Varios artistas, sobre todo el grupo Trasmargen que organizó el Hormigazo, se identificaron con el concepto y lo desarrollaron. Por eso Saavedra aclara que no es el dueño de la idea. Sin embargo, la constancia de sus pintadas hizo que su hormiga sea la más vista y reconocible. Y que mucha gente se sume a un espacio activo de artistas plásticos que hacen trabajos en ocasiones especiales, como sucedió el 11 de setiembre y este tercer aniversario de la represión.
“La hormiga representa ahora mucho más que al principio. Nació como homenaje a los caídos el 19 y el 20 de diciembre, especialmente a Pocho, un trabajador social”, relata, con las manos todavía sucias de pintura porque la noche anterior a la entrevista pasó tres horas adornando el frente de una casa ocupada. “No conocí a Pocho, sólo lo había visto de lejos en alguna reunión de movimientos sociales. Era un tipo de perfil bajo, siempre con la bicicleta, el termo y el mate”, recuerda el Mono. “Pero conocí a sus hijos, los chicos de Ludueña, de La Vagancia, y amigos que me permitieron descubrirlo”, agrega.

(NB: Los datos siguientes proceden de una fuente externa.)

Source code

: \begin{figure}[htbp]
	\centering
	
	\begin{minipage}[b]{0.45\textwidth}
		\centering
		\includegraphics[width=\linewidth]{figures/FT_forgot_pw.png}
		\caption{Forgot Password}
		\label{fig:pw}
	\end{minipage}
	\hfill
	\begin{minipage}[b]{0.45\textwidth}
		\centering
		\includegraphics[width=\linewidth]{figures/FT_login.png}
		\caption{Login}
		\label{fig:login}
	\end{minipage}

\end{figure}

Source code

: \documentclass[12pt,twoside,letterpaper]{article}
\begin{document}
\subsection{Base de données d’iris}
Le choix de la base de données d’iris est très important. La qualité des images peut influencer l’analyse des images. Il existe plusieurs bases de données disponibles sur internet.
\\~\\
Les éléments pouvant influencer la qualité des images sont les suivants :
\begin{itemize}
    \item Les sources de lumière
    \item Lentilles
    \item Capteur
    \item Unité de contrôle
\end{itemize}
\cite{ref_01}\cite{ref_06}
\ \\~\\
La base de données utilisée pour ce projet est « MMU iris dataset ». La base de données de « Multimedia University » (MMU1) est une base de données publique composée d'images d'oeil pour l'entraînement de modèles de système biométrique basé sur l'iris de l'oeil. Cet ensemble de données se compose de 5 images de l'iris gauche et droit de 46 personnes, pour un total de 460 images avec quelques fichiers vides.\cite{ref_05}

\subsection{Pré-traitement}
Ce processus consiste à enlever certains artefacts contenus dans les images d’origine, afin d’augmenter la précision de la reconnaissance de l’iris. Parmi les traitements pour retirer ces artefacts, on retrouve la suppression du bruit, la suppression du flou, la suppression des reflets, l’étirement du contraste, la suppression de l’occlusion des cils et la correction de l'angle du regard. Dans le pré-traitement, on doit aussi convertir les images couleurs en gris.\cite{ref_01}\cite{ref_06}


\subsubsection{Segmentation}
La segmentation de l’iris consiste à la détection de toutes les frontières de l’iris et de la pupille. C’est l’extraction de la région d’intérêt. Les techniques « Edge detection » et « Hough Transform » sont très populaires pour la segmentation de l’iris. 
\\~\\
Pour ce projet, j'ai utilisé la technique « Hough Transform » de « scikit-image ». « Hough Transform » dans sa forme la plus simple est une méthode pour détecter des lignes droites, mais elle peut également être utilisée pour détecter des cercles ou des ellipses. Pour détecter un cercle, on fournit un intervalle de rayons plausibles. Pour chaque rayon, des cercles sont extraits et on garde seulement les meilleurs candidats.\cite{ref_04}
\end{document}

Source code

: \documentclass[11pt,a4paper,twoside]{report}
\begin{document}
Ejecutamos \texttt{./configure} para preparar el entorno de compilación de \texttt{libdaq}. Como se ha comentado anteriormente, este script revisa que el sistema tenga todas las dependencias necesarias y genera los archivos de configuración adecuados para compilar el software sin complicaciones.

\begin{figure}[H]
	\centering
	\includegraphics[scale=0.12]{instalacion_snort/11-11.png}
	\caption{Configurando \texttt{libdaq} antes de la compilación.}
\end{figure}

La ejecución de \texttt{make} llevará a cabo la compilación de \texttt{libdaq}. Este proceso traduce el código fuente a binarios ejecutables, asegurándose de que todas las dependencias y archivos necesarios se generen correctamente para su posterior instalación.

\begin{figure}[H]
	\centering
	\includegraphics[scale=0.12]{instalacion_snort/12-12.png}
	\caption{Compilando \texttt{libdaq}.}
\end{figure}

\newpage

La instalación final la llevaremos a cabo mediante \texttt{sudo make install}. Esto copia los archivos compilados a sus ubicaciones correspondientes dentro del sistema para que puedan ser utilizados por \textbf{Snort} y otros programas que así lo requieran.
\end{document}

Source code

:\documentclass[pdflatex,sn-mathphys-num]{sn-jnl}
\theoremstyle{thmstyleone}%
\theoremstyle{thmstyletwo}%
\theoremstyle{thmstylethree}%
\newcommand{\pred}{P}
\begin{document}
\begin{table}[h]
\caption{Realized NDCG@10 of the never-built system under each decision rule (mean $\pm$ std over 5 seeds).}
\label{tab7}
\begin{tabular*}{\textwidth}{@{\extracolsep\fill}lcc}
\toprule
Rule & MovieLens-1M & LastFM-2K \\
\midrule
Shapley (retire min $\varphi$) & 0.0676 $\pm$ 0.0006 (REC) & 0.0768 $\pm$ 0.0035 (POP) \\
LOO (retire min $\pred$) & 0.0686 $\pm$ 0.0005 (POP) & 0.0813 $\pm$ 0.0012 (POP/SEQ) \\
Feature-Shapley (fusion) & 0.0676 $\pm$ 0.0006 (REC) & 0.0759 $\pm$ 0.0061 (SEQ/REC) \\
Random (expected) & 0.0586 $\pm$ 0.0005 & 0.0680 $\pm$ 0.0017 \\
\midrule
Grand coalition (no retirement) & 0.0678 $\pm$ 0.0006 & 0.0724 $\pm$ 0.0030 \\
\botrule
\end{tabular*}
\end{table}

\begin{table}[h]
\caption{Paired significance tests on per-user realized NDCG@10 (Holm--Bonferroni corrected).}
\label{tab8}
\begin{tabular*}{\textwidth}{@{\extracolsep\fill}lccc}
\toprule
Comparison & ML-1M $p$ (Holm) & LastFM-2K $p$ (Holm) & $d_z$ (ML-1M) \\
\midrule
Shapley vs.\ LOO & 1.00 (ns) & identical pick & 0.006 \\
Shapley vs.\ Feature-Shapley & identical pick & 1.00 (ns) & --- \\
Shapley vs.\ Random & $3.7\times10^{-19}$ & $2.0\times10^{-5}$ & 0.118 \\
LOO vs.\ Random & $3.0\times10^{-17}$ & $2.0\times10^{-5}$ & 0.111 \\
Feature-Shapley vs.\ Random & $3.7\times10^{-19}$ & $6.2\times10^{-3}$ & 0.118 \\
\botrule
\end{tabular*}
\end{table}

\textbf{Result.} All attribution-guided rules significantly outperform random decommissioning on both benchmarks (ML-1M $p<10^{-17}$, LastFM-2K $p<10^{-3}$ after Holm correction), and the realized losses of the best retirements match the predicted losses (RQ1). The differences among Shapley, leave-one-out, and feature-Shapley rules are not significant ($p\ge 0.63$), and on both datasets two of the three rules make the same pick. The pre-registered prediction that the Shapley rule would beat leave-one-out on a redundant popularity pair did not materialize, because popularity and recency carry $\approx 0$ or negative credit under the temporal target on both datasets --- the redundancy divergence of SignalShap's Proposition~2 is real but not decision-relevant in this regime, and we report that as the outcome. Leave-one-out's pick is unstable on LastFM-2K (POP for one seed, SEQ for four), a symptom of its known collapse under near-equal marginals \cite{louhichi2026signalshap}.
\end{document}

Sus murales ya venían abordando temáticas sociales “como forma de expresión y para abrir cabezas: busco que la gente se quede pensando, imaginen cosas”. A Saavedra le interesa pintar en lugares “donde se construye y lucha, como carpas de protesta, cortes de ruta, fábricas recuperadas”, afirma. Claro que sus insectos también fueron retratados en casas particulares, a pedido de sus dueños. “Están en el espacio público y en el privado, como puntos que se unen. Así como Pocho reunía voluntades yendo de acá para allá con su bicicleta”, se entusiasma.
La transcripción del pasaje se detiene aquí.